Isn't 505 full SAPS? If so, why does it have a test with a lower number of hours? Unless of course, the 250 hr and 650 hr test are different.
I'm not sure. I just remember looking up the differences in the certifications and the test length.
 
Agree. I don't think there's much of a difference in price between PUP and PP either. Not sure why people stick with older products when there better ones at the same or cheaper prices.
PUP is a lot better than PP. Partly because PUP is excellent. Partly because PP is not so good, IMO. I think there are many lower cost oils that give better wear protection than PP.

So yes PUP is a good recommendation.
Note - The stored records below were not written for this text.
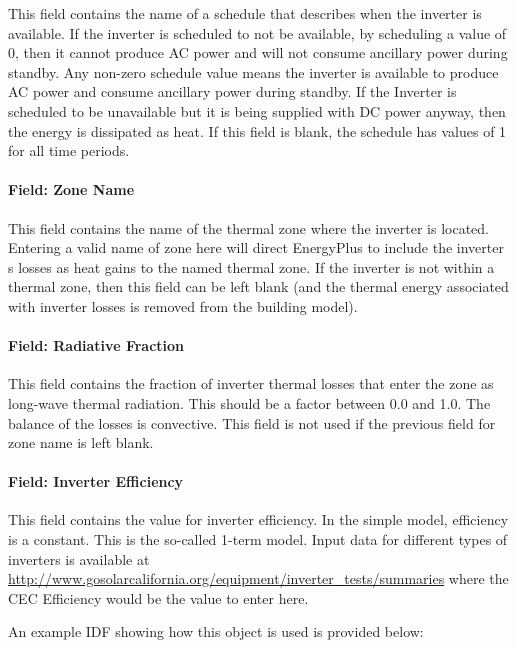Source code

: This field contains the name of a schedule that describes when the inverter is available. If the inverter is scheduled to not be available, by scheduling a value of 0, then it cannot produce AC power and will not consume ancillary power during standby. Any non-zero schedule value means the inverter is available to produce AC power and consume ancillary power during standby. If the Inverter is scheduled to be unavailable but it is being supplied with DC power anyway, then the energy is dissipated as heat. If this field is blank, the schedule has values of 1 for all time periods.

\paragraph{Field: Zone Name}\label{field-zone-name-1-003}

This field contains the name of the thermal zone where the inverter is located. Entering a valid name of zone here will direct EnergyPlus to include the inverter s losses as heat gains to the named thermal zone. If the inverter is not within a thermal zone, then this field can be left blank (and the thermal energy associated with inverter losses is removed from the building model).

\paragraph{Field: Radiative Fraction}\label{field-radiative-fraction-1}

This field contains the fraction of inverter thermal losses that enter the zone as long-wave thermal radiation. This should be a factor between 0.0 and 1.0. The balance of the losses is convective. This field is not used if the previous field for zone name is left blank.

\paragraph{Field: Inverter Efficiency}\label{field-inverter-efficiency}

This field contains the value for inverter efficiency. In the simple model, efficiency is a constant. This is the so-called 1-term model. Input data for different types of inverters is available at \url{http://www.gosolarcalifornia.org/equipment/inverter_tests/summaries} where the CEC Efficiency would be the value to enter here.

An example IDF showing how this object is used is provided below:

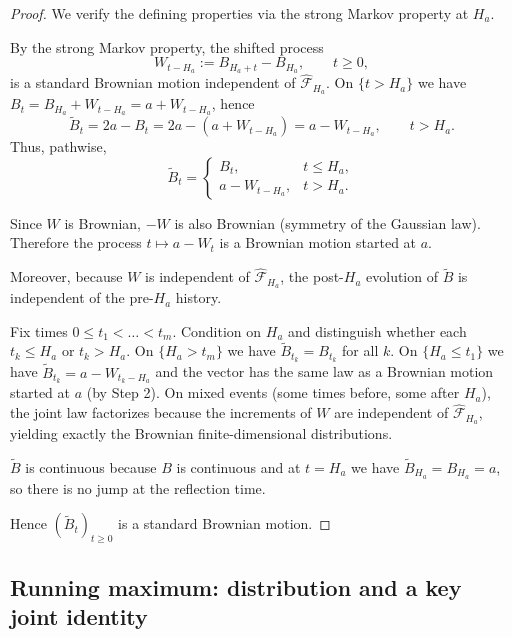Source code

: \begin{proof}
We verify the defining properties via the strong Markov property at $H_a$.

\medskip
{}

By the strong Markov property, the shifted process
\[
W_{t-H_a}:=B_{H_a+t}-B_{H_a},\qquad t\ge0,
\]
is a standard Brownian motion independent of $\widehat{\mathcal F}_{H_a}$.
On $\{t>H_a\}$ we have $B_t=B_{H_a}+W_{t-H_a}=a+W_{t-H_a}$, hence
\[
\widetilde B_t = 2a - B_t = 2a-(a+W_{t-H_a})=a-W_{t-H_a},\qquad t>H_a.
\]
Thus, pathwise,
\[
\widetilde B_t=
\begin{cases}
B_t, & t\le H_a,\\
a-W_{t-H_a}, & t>H_a.
\end{cases}
\]

\medskip
{}

Since $W$ is Brownian, $-W$ is also Brownian (symmetry of the Gaussian law).
Therefore the process $t\mapsto a-W_t$ is a Brownian motion started at $a$.

Moreover, because $W$ is independent of $\widehat{\mathcal F}_{H_a}$, the post-$H_a$ evolution of
$\widetilde B$ is independent of the pre-$H_a$ history.

\medskip
{}

Fix times $0\le t_1<\dots<t_m$. Condition on $H_a$ and distinguish whether each $t_k\le H_a$ or $t_k>H_a$.
On $\{H_a>t_m\}$ we have $\widetilde B_{t_k}=B_{t_k}$ for all $k$.
On $\{H_a\le t_1\}$ we have $\widetilde B_{t_k}=a-W_{t_k-H_a}$ and the vector has the same law as a Brownian
motion started at $a$ (by Step 2).
On mixed events (some times before, some after $H_a$), the joint law factorizes because the increments of $W$
are independent of $\widehat{\mathcal F}_{H_a}$, yielding exactly the Brownian finite-dimensional distributions.

\medskip
{}

$\widetilde B$ is continuous because $B$ is continuous and at $t=H_a$ we have $\widetilde B_{H_a}=B_{H_a}=a$,
so there is no jump at the reflection time.

Hence $(\widetilde B_t)_{t\ge0}$ is a standard Brownian motion.
\end{proof}

\subsection{Running maximum: distribution and a key joint identity}

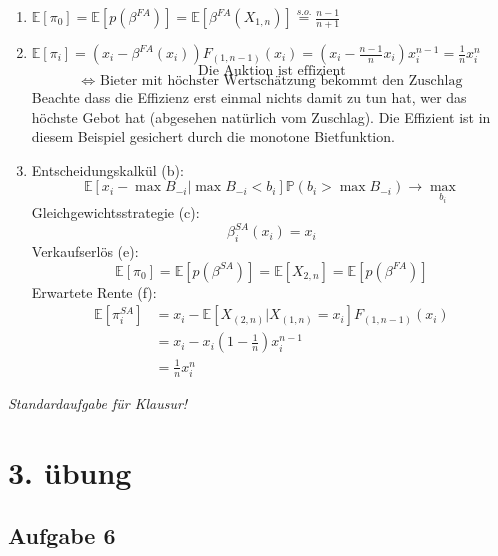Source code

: \documentclass[12pt]{extreport} %
\theoremstyle{named}
\theoremstyle{nnamed}
\theoremstyle{itshape}
\theoremstyle{normal}
\begin{document}
\begin{enumerate}
		\begin{proof}
			 $$ \mathds{E}\left[ X_{(2,n)} \right] = \frac{n-2+1}{n-1} = \frac{n-1}{n+1} $$ 
			 $$ \mathds{E}\left[ \beta^{FA}(X_{1,n}) \right] = \mathds{E}\left[ \left( 1 - \frac{1}{n} \right) X_{1,n} \right] = \left( 1 - \frac{1}{n} \right) \frac{n}{n+1} = \frac{n-1}{n+1} $$
		\end{proof}
	\item $\mathds{E}\left[ \pi_0 \right] = \mathds{E}\left[ p \left( \beta^{FA} \right) \right] = \mathds{E}\left[ \beta^{FA} \left( X_{1,n} \right) \right] \overset{s.o.}{=} \frac{n-1}{n+1}$ 
	\item $\mathds{E}\left[ \pi_i \right] = \left( x_i - \beta^{FA}(x_i) \right) F_{(1,n-1)}(x_{i}) = \left( x_i - \frac{n-1}{n} x_i \right) x_i^{n-1} = \frac{1}{n} x_i^n$ ~\\
		$$ \text{Die Auktion ist effizient} $$ 
		$$ \iff \text{ Bieter mit höchster Wertschätzung bekommt den Zuschlag} $$
		Beachte dass die Effizienz erst einmal nichts damit zu tun hat, wer das höchste Gebot hat (abgesehen natürlich vom Zuschlag). Die Effizient ist in diesem Beispiel gesichert durch die monotone Bietfunktion.
	\item Entscheidungskalkül (b):
		$$ \mathds{E} \left[ x_i - \max B_{-i} \big| \max B_{-i} < b_{i} \right] \mathds{P} \left( b_i > \max B_{-i} \right) \longrightarrow \max_{b_i} $$
		Gleichgewichtsstrategie (c):
			$$ \beta_i^{SA}(x_i) = x_i $$
		Verkaufserlös (e):
			$$ \mathds{E}[\pi_{0}] = \mathds{E}\left[ p\left( \beta^{SA} \right) \right] = \mathds{E}[ X_{2,n} ] = \mathds{E} \left[ p\left( \beta^{FA} \right) \right] $$
		Erwartete Rente (f):
			\begin{align*}
				\mathds{E}[\pi_i^{SA}] & = x_i - \mathds{E} \left[ X_{(2,n)} \big|  X_{(1,n)} = x_i \right] F_{(1,n-1)}(x_i) \\
				& = x_i - x_i \left( 1 - \frac{1}{n} \right) x_i^{n-1} \\
				& = \frac{1}{n} x_i^n
			\end{align*}
\end{enumerate}

\textit{Standardaufgabe für Klausur!}

\newpage

\section*{3. übung}

\subsection*{Aufgabe 6}
\end{document}
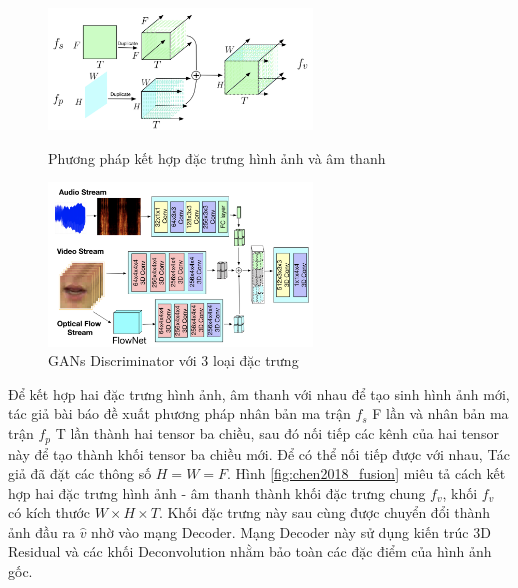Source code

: \begin{figure}[H]
    \centering
    \begin{minipage}{0.48\textwidth}
        \includegraphics[width=7cm]{./content/images/chen2018_fusion.png}
        \caption{Phương pháp kết hợp đặc trưng hình ảnh và âm thanh}
        \label{fig:chen2018_fusion}
    \end{minipage}\hfill
    \begin{minipage}{0.48\textwidth}
        \includegraphics[width=7cm]{./content/images/chen2018_gans.png}
        \caption{GANs Discriminator với 3 loại đặc trưng}
        \label{fig:chen2018_gans}
    \end{minipage}
\end{figure}

Để kết hợp hai đặc trưng hình ảnh, âm thanh với nhau để tạo sinh hình ảnh mới, tác giả bài báo đề xuất phương pháp nhân bản ma trận $f_s$ F lần và nhân bản ma trận $f_p$ T lần thành hai tensor ba chiều, sau đó nối tiếp các kênh của hai tensor này để tạo thành khối tensor ba chiều mới. Để có thể nối tiếp được với nhau, Tác giả đã đặt các thông số $H = W = F$. Hình \ref{fig:chen2018_fusion} miêu tả cách kết hợp hai đặc trưng hình ảnh - âm thanh thành khối đặc trưng chung $f_v$, khối $f_v$ có kích thước $W \times H \times T$. Khối đặc trưng này sau cùng được chuyển đổi thành ảnh đầu ra $\hat{v}$ nhờ vào mạng Decoder. Mạng Decoder này sử dụng kiến trúc 3D Residual và các khối Deconvolution nhằm bảo toàn các đặc điểm của hình ảnh gốc.


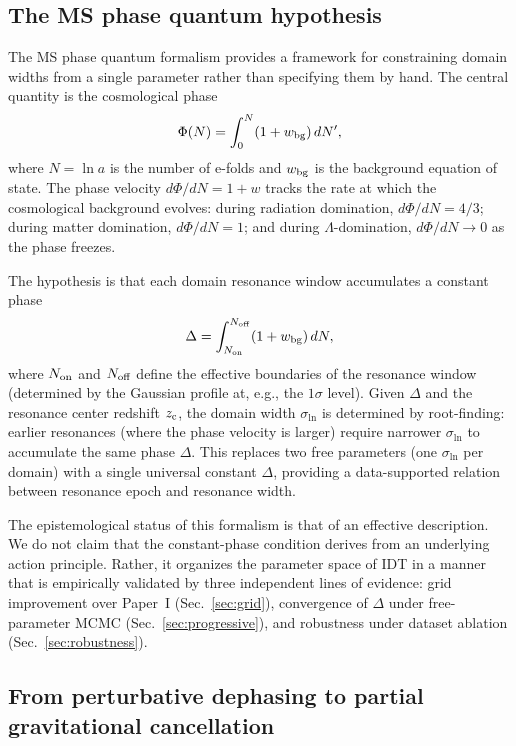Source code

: \documentclass[aps,prd,twocolumn,superscriptaddress,nofootinbib]{revtex4-2}
\newcommand{\zc}{z_{\rm c}}
\newcommand{\sln}{\sigma_{\ln}}
\begin{document}
\subsection{The MS phase quantum hypothesis}
\label{sec:phase_hypothesis}

The MS phase quantum formalism provides a framework for constraining
domain widths from a single parameter rather than specifying them by
hand. The central quantity is the cosmological phase
\begin{equation}
\Phi(N) = \int_0^N (1 + w_{\rm bg})\, dN',
\label{eq:cosmo_phase}
\end{equation}
where $N = \ln a$ is the number of e-folds and $w_{\rm bg}$ is the
background equation of state. The phase velocity $d\Phi/dN = 1 + w$
tracks the rate at which the cosmological background evolves: during
radiation domination, $d\Phi/dN = 4/3$; during matter domination,
$d\Phi/dN = 1$; and during $\Lambda$-domination, $d\Phi/dN \to 0$ as
the phase freezes.

The hypothesis is that each domain resonance window accumulates a
constant phase
\begin{equation}
\Delta = \int_{N_{\rm on}}^{N_{\rm off}} (1 + w_{\rm bg})\, dN,
\label{eq:phase_quantum}
\end{equation}
where $N_{\rm on}$ and $N_{\rm off}$ define the effective boundaries
of the resonance window (determined by the Gaussian profile at, e.g.,
the $1\sigma$ level). Given $\Delta$ and the resonance center
redshift $\zc$, the domain width $\sln$ is determined by root-finding:
earlier resonances (where the phase velocity is larger) require
narrower $\sln$ to accumulate the same phase $\Delta$. This replaces
two free parameters (one $\sln$ per domain) with a single universal
constant $\Delta$, providing a data-supported relation between
resonance epoch and resonance width.

The epistemological status of this formalism is that of an effective
description. We do not claim that the constant-phase condition derives
from an underlying action principle. Rather, it organizes the
parameter space of IDT in a manner that is empirically validated by
three independent lines of evidence: grid improvement over Paper~I
(Sec.~\ref{sec:grid}), convergence of $\Delta$ under free-parameter
MCMC (Sec.~\ref{sec:progressive}), and robustness under dataset
ablation (Sec.~\ref{sec:robustness}).

\subsection{From perturbative dephasing to partial gravitational cancellation}
\label{sec:perturbative_to_partial}
\end{document}
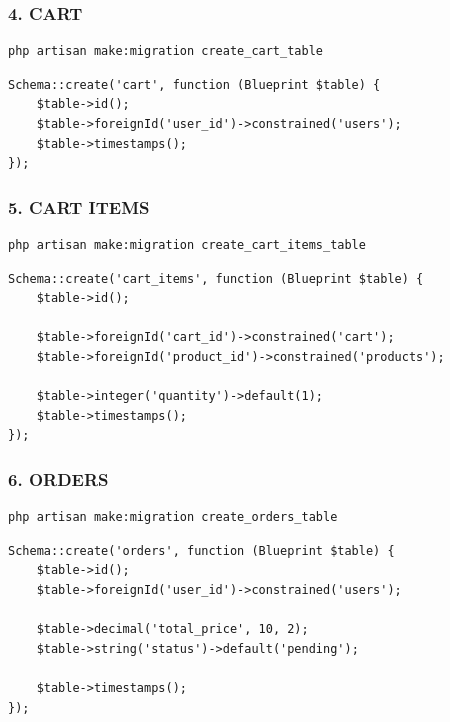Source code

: \documentclass[12pt,a4paper]{article}
\begin{document}
\subsubsection{4. CART}
\begin{verbatim}
php artisan make:migration create_cart_table
\end{verbatim}

\begin{verbatim}
Schema::create('cart', function (Blueprint $table) {
    $table->id();
    $table->foreignId('user_id')->constrained('users');
    $table->timestamps();
});
\end{verbatim}

\subsubsection{5. CART ITEMS}
\begin{verbatim}
php artisan make:migration create_cart_items_table
\end{verbatim}

\begin{verbatim}
Schema::create('cart_items', function (Blueprint $table) {
    $table->id();

    $table->foreignId('cart_id')->constrained('cart');
    $table->foreignId('product_id')->constrained('products');

    $table->integer('quantity')->default(1);
    $table->timestamps();
});
\end{verbatim}

\subsubsection{6. ORDERS}
\begin{verbatim}
php artisan make:migration create_orders_table
\end{verbatim}

\begin{verbatim}
Schema::create('orders', function (Blueprint $table) {
    $table->id();
    $table->foreignId('user_id')->constrained('users');

    $table->decimal('total_price', 10, 2);
    $table->string('status')->default('pending');

    $table->timestamps();
});
\end{verbatim}
\end{document}
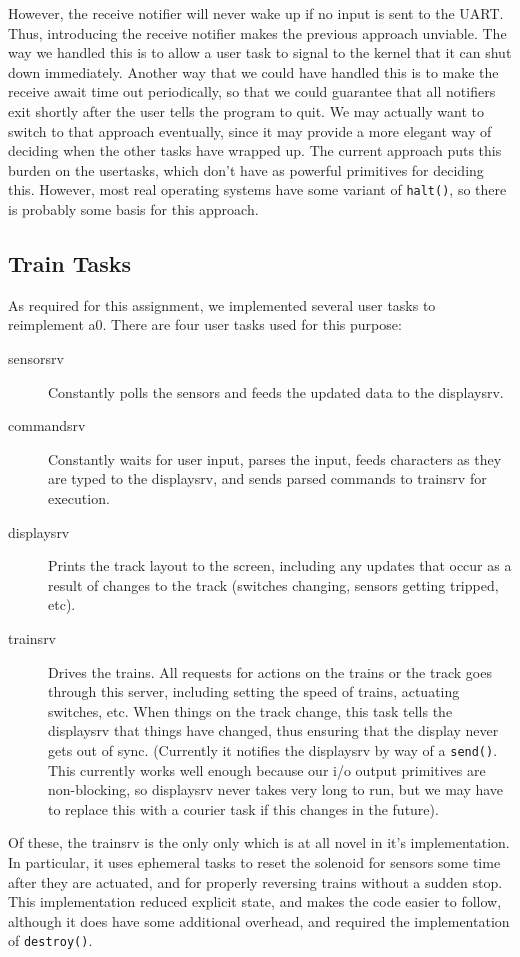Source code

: \documentclass[titlepage]{article}
\begin{document}
However, the receive notifier will never wake up if no input is sent to the UART.\@
Thus, introducing the receive notifier makes the previous approach unviable.
The way we handled this is to allow a user task to signal to the kernel that it
can shut down immediately.
Another way that we could have handled this is to make the receive await time out
periodically, so that we could guarantee that all notifiers exit shortly after
the user tells the program to quit.
We may actually want to switch to that approach eventually, since it may provide
a more elegant way of deciding when the other tasks have wrapped up.
The current approach puts this burden on the usertasks, which don't have as powerful
primitives for deciding this.
However, most real operating systems have some variant of \texttt{halt()},
so there is probably some basis for this approach.

\subsection{Train Tasks}
As required for this assignment, we implemented several user tasks to
reimplement a0. There are four user tasks used for this purpose:
\begin{description}
\item[sensorsrv] Constantly polls the sensors and feeds the updated data to
	the displaysrv.
\item[commandsrv] Constantly waits for user input, parses the input, feeds
	characters as they are typed to the displaysrv, and sends parsed commands
	to trainsrv for execution.
\item[displaysrv] Prints the track layout to the screen, including any updates
	that occur as a result of changes to the track (switches changing, sensors
	getting tripped, etc).
\item[trainsrv] Drives the trains. All requests for actions on the trains or
	the track goes through this server, including setting the speed of trains,
	actuating switches, etc. When things on the track change, this task tells
	the displaysrv that things have changed, thus ensuring that the display
	never gets out of sync. (Currently it notifies the displaysrv by way of
	a \texttt{send()}. This currently works well enough because our i/o output
	primitives are non-blocking, so displaysrv never takes very long to run,
	but we may have to replace this with a courier task if this changes in
	the future).
\end{description}
Of these, the trainsrv is the only only which is at all novel in it's
implementation. In particular, it uses ephemeral tasks to reset the solenoid
for sensors some time after they are actuated, and for properly reversing
trains without a sudden stop. This implementation reduced explicit state, and
makes the code easier to follow, although it does have some additional
overhead, and required the implementation of \texttt{destroy()}.
\end{document}
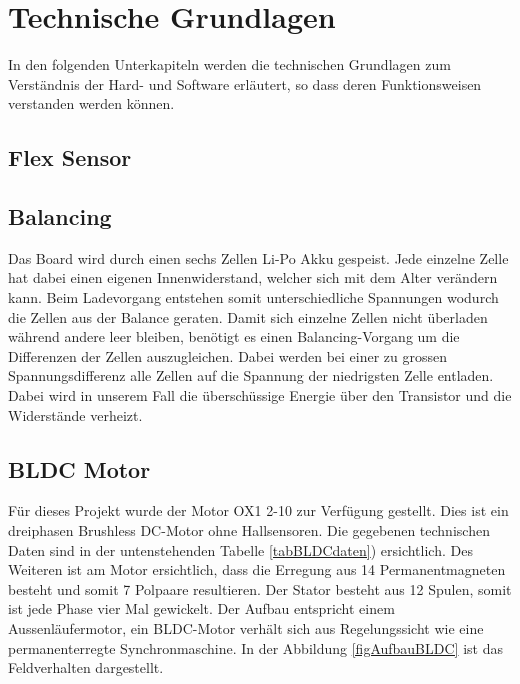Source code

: 

\section{Technische Grundlagen}
In den folgenden Unterkapiteln werden die technischen Grundlagen zum Verständnis der Hard- und Software erläutert, so dass deren Funktionsweisen verstanden werden können.  
\subsection{Flex Sensor}
\label{tGl_FlexSensor}

\subsection{Balancing}
\label{tGl_Balancing}
Das Board wird durch einen sechs Zellen Li-Po Akku gespeist. Jede einzelne Zelle hat dabei einen eigenen Innenwiderstand, welcher sich mit dem Alter verändern kann. Beim Ladevorgang entstehen somit unterschiedliche Spannungen wodurch die Zellen aus der Balance geraten.
Damit sich einzelne Zellen nicht überladen während andere leer bleiben, benötigt es einen Balancing-Vorgang um die Differenzen der Zellen auszugleichen. 
Dabei werden bei einer zu grossen Spannungsdifferenz alle Zellen auf die Spannung der niedrigsten Zelle entladen. Dabei wird in unserem Fall die überschüssige Energie über den Transistor und die Widerstände verheizt.

\subsection{BLDC Motor}
\label{tGl_BLDC}

Für dieses Projekt wurde der Motor OX1 2-10 zur Verfügung gestellt. Dies ist ein dreiphasen Brushless DC-Motor ohne Hallsensoren. Die gegebenen technischen Daten sind in der untenstehenden Tabelle \ref{tabBLDCdaten}) ersichtlich. 
Des Weiteren ist am Motor ersichtlich, dass die Erregung aus 14 Permanentmagneten besteht und somit 7 Polpaare resultieren. Der Stator besteht aus 12 Spulen, somit ist jede Phase vier Mal gewickelt.
Der Aufbau entspricht einem Aussenläufermotor, ein BLDC-Motor verhält sich aus Regelungssicht wie eine permanenterregte Synchronmaschine. In der Abbildung \ref{figAufbauBLDC} ist das Feldverhalten dargestellt.\\

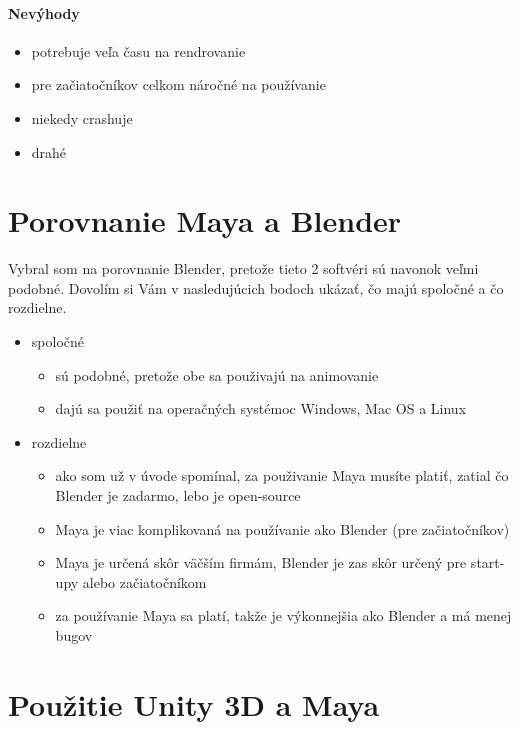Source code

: \documentclass[10pt,oneside,slovak,a4paper]{article}
\begin{document}
\paragraph{Nevýhody}
\begin{itemize}
\item potrebuje veľa času na rendrovanie
\item pre začiatočníkov celkom náročné na používanie
\item niekedy crashuje
\item drahé
\end{itemize}

\section{Porovnanie Maya a Blender} \label{porovnanie}

Vybral som na porovnanie Blender, pretože tieto 2 softvéri sú navonok veľmi podobné. Dovolím si Vám v nasledujúcich bodoch ukázať, čo majú spoločné a čo rozdielne.

\begin{itemize}
\item spoločné
	\begin{itemize}
	\item sú podobné, pretože obe sa použivajú na animovanie
	\item dajú sa použiť na operačných systémoc Windows, Mac OS a Linux
	\end{itemize}

\item rozdielne
	\begin{itemize}
	\item ako som už v úvode spomínal, za použivanie Maya musíte platiť, zatial čo Blender je zadarmo, lebo je open-source
	\item Maya je viac komplikovaná na používanie ako Blender (pre začiatočníkov)
	\item Maya je určená skôr väčším firmám, Blender je zas skôr určený pre start-upy alebo začiatočníkom
	\item za používanie Maya sa platí, takže je výkonnejšia ako Blender a má menej bugov\cite{educba2021}
	\end{itemize}
\end{itemize}



\section{Použitie Unity 3D a Maya} \label{3d}
\end{document}
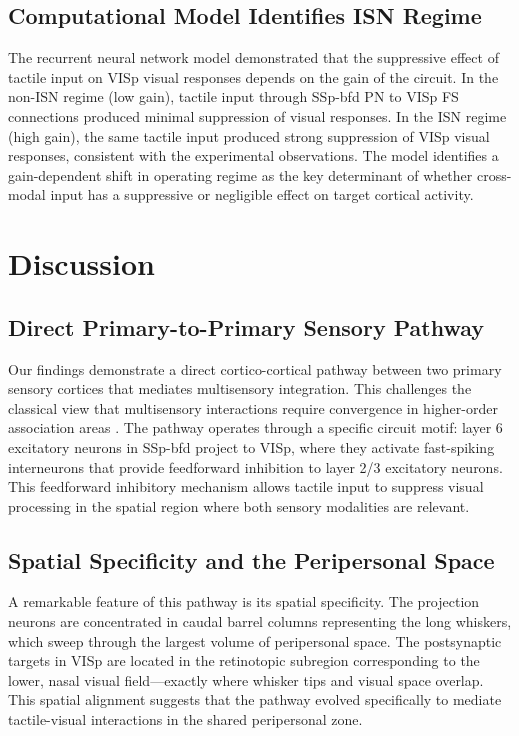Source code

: \documentclass[11pt]{article}
\begin{document}
\subsection{Computational Model Identifies ISN Regime}

The recurrent neural network model demonstrated that the suppressive effect of tactile input on VISp visual responses depends on the gain of the circuit. In the non-ISN regime (low gain), tactile input through SSp-bfd PN to VISp FS connections produced minimal suppression of visual responses. In the ISN regime (high gain), the same tactile input produced strong suppression of VISp visual responses, consistent with the experimental observations. The model identifies a gain-dependent shift in operating regime as the key determinant of whether cross-modal input has a suppressive or negligible effect on target cortical activity.

\section{Discussion}

\subsection{Direct Primary-to-Primary Sensory Pathway}

Our findings demonstrate a direct cortico-cortical pathway between two primary sensory cortices that mediates multisensory integration. This challenges the classical view that multisensory interactions require convergence in higher-order association areas \citep{stein1993merging}. The pathway operates through a specific circuit motif: layer 6 excitatory neurons in SSp-bfd project to VISp, where they activate fast-spiking interneurons that provide feedforward inhibition to layer 2/3 excitatory neurons. This feedforward inhibitory mechanism allows tactile input to suppress visual processing in the spatial region where both sensory modalities are relevant.

\subsection{Spatial Specificity and the Peripersonal Space}

A remarkable feature of this pathway is its spatial specificity. The projection neurons are concentrated in caudal barrel columns representing the long whiskers, which sweep through the largest volume of peripersonal space. The postsynaptic targets in VISp are located in the retinotopic subregion corresponding to the lower, nasal visual field---exactly where whisker tips and visual space overlap. This spatial alignment suggests that the pathway evolved specifically to mediate tactile-visual interactions in the shared peripersonal zone.
\end{document}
It's GTL with good additives. However, it runs a bit thin per grade, which I don't like for high mileage engines.

Quaker State Ultimate Protection Full Syn (QSUPFS) is another oil in the Shell family. QSUPFS is 80-90% GTL and has good additives just like PUP, but QSUPFS runs thick per grade, which I think makes it better (especially for high mileage engines).

Also, QSUPFS costs much less than PUP.
 
Agreed, but how many doors does that truck have? I'm not familiar with that model. Does it have 2 doors, or 2 full size doors plus 2 little suicide doors?
I see only 2 doors there, no suicide doors.
By the way, this is my dream truck. Tradesman, 8 feet bed, 6.7L Cummins, Aisin transmission.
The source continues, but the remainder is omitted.